Methods. We conducted random-digit dialing telephone interviews with 50 Chicago-area residents (“community study”) and in-person interviews with 100 inpatients at the University of Illinois Hospital and Jesse Brown Veteran Affairs Hospital (“patient study”). Participants provided up to five goals. For each, they reported (1) how long the goal might take to achieve, (2) whether they would prefer a shorter lifetime with certain goal achievement to their full lifetime without goal achievement, and (3) whether they would prefer lower quality of health with certain goal achievement to full health without goal achievement.

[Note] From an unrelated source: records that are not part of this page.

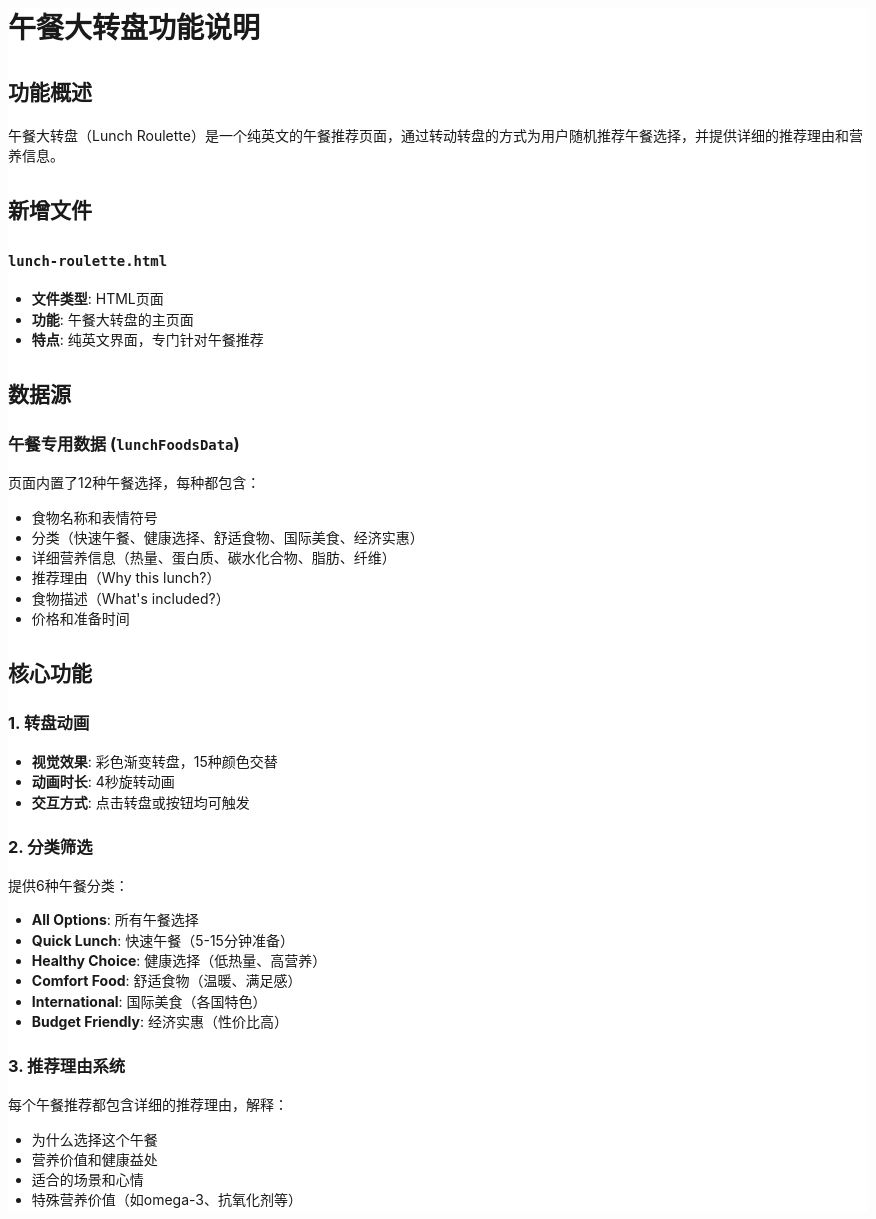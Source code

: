 # 午餐大转盘功能说明

## 功能概述

午餐大转盘（Lunch Roulette）是一个纯英文的午餐推荐页面，通过转动转盘的方式为用户随机推荐午餐选择，并提供详细的推荐理由和营养信息。

## 新增文件

### `lunch-roulette.html`
- **文件类型**: HTML页面
- **功能**: 午餐大转盘的主页面
- **特点**: 纯英文界面，专门针对午餐推荐

## 数据源

### 午餐专用数据 (`lunchFoodsData`)
页面内置了12种午餐选择，每种都包含：
- 食物名称和表情符号
- 分类（快速午餐、健康选择、舒适食物、国际美食、经济实惠）
- 详细营养信息（热量、蛋白质、碳水化合物、脂肪、纤维）
- 推荐理由（Why this lunch?）
- 食物描述（What's included?）
- 价格和准备时间

## 核心功能

### 1. 转盘动画
- **视觉效果**: 彩色渐变转盘，15种颜色交替
- **动画时长**: 4秒旋转动画
- **交互方式**: 点击转盘或按钮均可触发

### 2. 分类筛选
提供6种午餐分类：
- **All Options**: 所有午餐选择
- **Quick Lunch**: 快速午餐（5-15分钟准备）
- **Healthy Choice**: 健康选择（低热量、高营养）
- **Comfort Food**: 舒适食物（温暖、满足感）
- **International**: 国际美食（各国特色）
- **Budget Friendly**: 经济实惠（性价比高）

### 3. 推荐理由系统
每个午餐推荐都包含详细的推荐理由，解释：
- 为什么选择这个午餐
- 营养价值和健康益处
- 适合的场景和心情
- 特殊营养价值（如omega-3、抗氧化剂等）

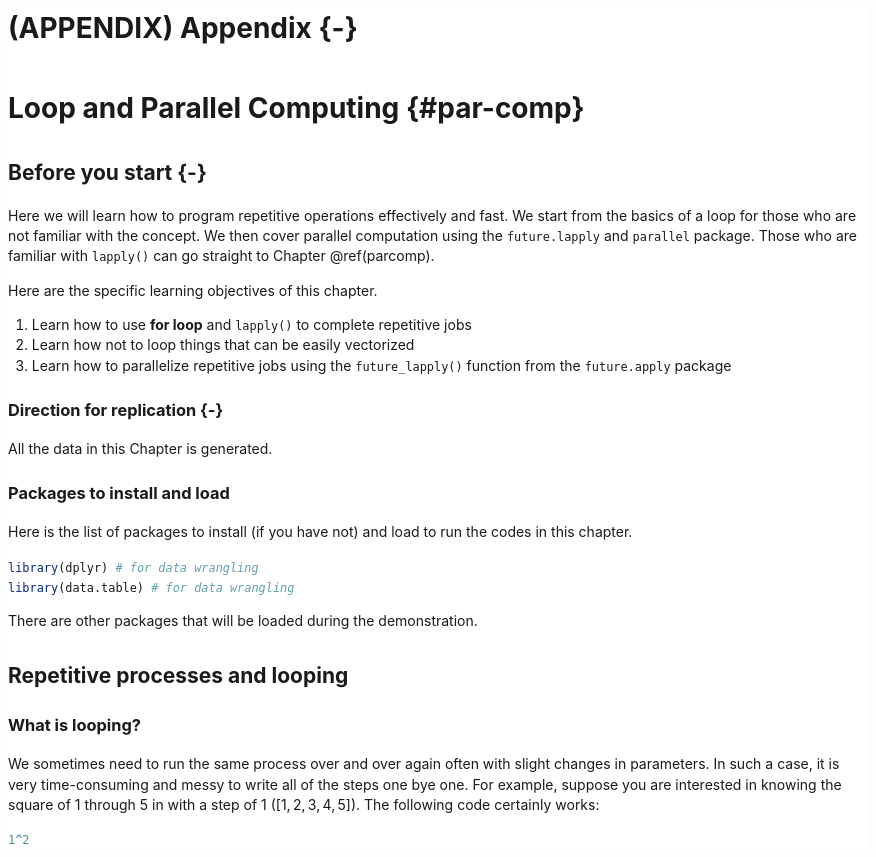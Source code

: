 # (APPENDIX) Appendix {-}

# Loop and Parallel Computing {#par-comp}







## Before you start {-}

Here we will learn how to program repetitive operations effectively and fast. We start from the basics of a loop for those who are not familiar with the concept. We then cover parallel computation using the `future.lapply` and `parallel` package. Those who are familiar with `lapply()` can go straight to Chapter \@ref(parcomp). 

Here are the specific learning objectives of this chapter.

1. Learn how to use **for loop** and `lapply()` to complete repetitive jobs 
2. Learn how not to loop things that can be easily vectorized
3. Learn how to parallelize repetitive jobs using the `future_lapply()` function from the `future.apply` package

### Direction for replication {-}

All the data in this Chapter is generated.  

### Packages to install and load

Here is the list of packages to install (if you have not) and load to run the codes in this chapter.


```r
library(dplyr) # for data wrangling
library(data.table) # for data wrangling
```

There are other packages that will be loaded during the demonstration.

## Repetitive processes and looping

### What is looping? 

We sometimes need to run the same process over and over again often with slight changes in parameters. In such a case, it is very time-consuming and messy to write all of the steps one bye one. For example, suppose you are interested in knowing the square of 1 through 5 in with a step of 1 ($[1, 2, 3, 4, 5]$). The following code certainly works:


```r
1^2 
```
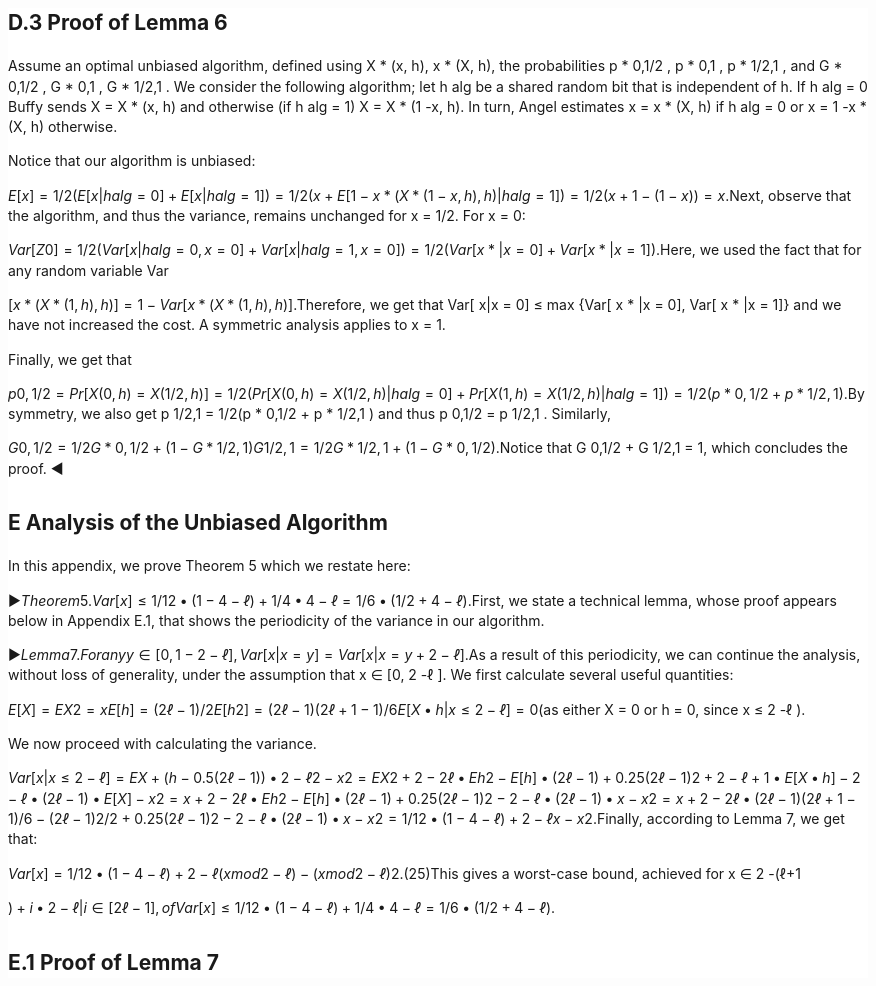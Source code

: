 ## D.3 Proof of Lemma 6

Assume an optimal unbiased algorithm, defined using X * (x, h), x * (X, h), the probabilities p * 0,1/2 , p * 0,1 , p * 1/2,1 , and G * 0,1/2 , G * 0,1 , G * 1/2,1 . We consider the following algorithm; let h alg be a shared random bit that is independent of h. If h alg = 0 Buffy sends X = X * (x, h) and otherwise (if h alg = 1) X = X * (1 -x, h). In turn, Angel estimates x = x * (X, h) if h alg = 0 or x = 1 -x * (X, h) otherwise.

Notice that our algorithm is unbiased:

$E[ x] = 1/2(E[ x|h alg = 0] + E[ x|h alg = 1]) = 1/2(x + E[1 -x * (X * (1 -x, h), h)|h alg = 1]) = 1/2(x + 1 -(1 -x)) = x.$Next, observe that the algorithm, and thus the variance, remains unchanged for x = 1/2. For x = 0:

$Var[Z 0 ] = 1/2(Var[ x|h alg = 0, x = 0] + Var[ x|h alg = 1, x = 0]) = 1/2(Var[ x * |x = 0] + Var[ x * |x = 1]).$Here, we used the fact that for any random variable Var

$[ x * (X * (1, h), h)] = 1-Var[ x * (X * (1, h), h)].$Therefore, we get that Var[ x|x = 0] ≤ max {Var[ x * |x = 0], Var[ x * |x = 1]} and we have not increased the cost. A symmetric analysis applies to x = 1.

Finally, we get that

$p 0,1/2 = Pr[X(0, h) = X(1/2, h)] = 1/2(Pr[X(0, h) = X(1/2, h)|h alg = 0] + Pr[X(1, h) = X(1/2, h)|h alg = 1]) = 1/2(p * 0,1/2 + p * 1/2,1 ).$By symmetry, we also get p 1/2,1 = 1/2(p * 0,1/2 + p * 1/2,1 ) and thus p 0,1/2 = p 1/2,1 . Similarly,

$G 0,1/2 = 1/2 G * 0,1/2 + (1 -G * 1/2,1 ) G 1/2,1 = 1/2 G * 1/2,1 + (1 -G * 0,1/2 ) .$Notice that G 0,1/2 + G 1/2,1 = 1, which concludes the proof. ◀

## E Analysis of the Unbiased Algorithm

In this appendix, we prove Theorem 5 which we restate here:

$▶ Theorem 5. Var[ x] ≤ 1/12 • (1 -4 -ℓ ) + 1/4 • 4 -ℓ = 1/6 • (1/2 + 4 -ℓ ).$First, we state a technical lemma, whose proof appears below in Appendix E.1, that shows the periodicity of the variance in our algorithm.

$▶ Lemma 7. For any y ∈ [0, 1 -2 -ℓ ], Var[ x|x = y] = Var[ x|x = y + 2 -ℓ ].$As a result of this periodicity, we can continue the analysis, without loss of generality, under the assumption that x ∈ [0, 2 -ℓ ]. We first calculate several useful quantities:

$E [X] = E X 2 = x E[h] = (2 ℓ -1)/2 E[h 2 ] = (2 ℓ -1)(2 ℓ+1 -1)/6 E[X • h|x ≤ 2 -ℓ ] = 0$(as either X = 0 or h = 0, since x ≤ 2 -ℓ ).

We now proceed with calculating the variance.

$Var[ x|x ≤ 2 -ℓ ] = E X + (h -0.5(2 ℓ -1)) • 2 -ℓ 2 -x 2 = E X 2 + 2 -2ℓ • E h 2 -E [h] • (2 ℓ -1) + 0.25(2 ℓ -1) 2 + 2 -ℓ+1 • E [X • h] -2 -ℓ • (2 ℓ -1) • E [X] -x 2 = x + 2 -2ℓ • E h 2 -E [h] • (2 ℓ -1) + 0.25(2 ℓ -1) 2 -2 -ℓ • (2 ℓ -1) • x -x 2 = x + 2 -2ℓ • (2 ℓ -1)(2 ℓ+1 -1)/6 -(2 ℓ -1) 2 /2 + 0.25(2 ℓ -1) 2 -2 -ℓ • (2 ℓ -1) • x -x 2 = 1/12 • (1 -4 -ℓ ) + 2 -ℓ x -x 2 .$Finally, according to Lemma 7, we get that:

$Var[ x] = 1/12 • (1 -4 -ℓ ) + 2 -ℓ (x mod 2 -ℓ ) -(x mod 2 -ℓ ) 2 . (25$$)$This gives a worst-case bound, achieved for x ∈ 2 -(ℓ+1

$) + i • 2 -ℓ | i ∈ [2 ℓ-1 ] , of Var[ x] ≤ 1/12 • (1 -4 -ℓ ) + 1/4 • 4 -ℓ = 1/6 • (1/2 + 4 -ℓ ).$
## E.1 Proof of Lemma 7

Results. The 685 goals were classified independently by two investigators into four broad categories (family, wealth, professional, and other) comprising seven basic subcategories, with 95% agreement in basic classification. Mixed logistic regression models were fitted to evaluate odds ratios for willingness to trade life years or health for goals.
In each study, respondents were significantly more willing overall to trade life years than health. Controlling for moderate intra-respondent correlation in willingness to trade life years or health for the goals provided, there were significant effects of goal category. Respondents were more likely to be willing to trade life years (community OR=7.39, 95% CI [2.42, 22.5]; patient OR=3.26 [1.63,6.52]) or health (community OR=5.11 [1.67,15.6]; patient OR=1.92 [1.04,3.55]) to achieve family goals than other categories of goals. This effect was significantly stronger for men than women. Patients were also less willing to trade health for wealth-related goals than other categories (OR=0.55 [0.31,0.99]). There were no differences in either study by age, ethnicity, time horizon for goal, or, in the patient study, hospital site.
Conclusions. We derive a typology of life goals and offer healthy and hospitalized respondents simple qualitative tradeoff choices. Our results support Hazen's hypothesis that standard time-tradeoff assessments may be systematically influenced by respondents' goals. People with family-related goals that depend on health quality may be more willing to trade life years beyond when they expect to achieve the goal, and may appear to report a lower quality of life, regardless of their experience of quality of health, than those without such goals.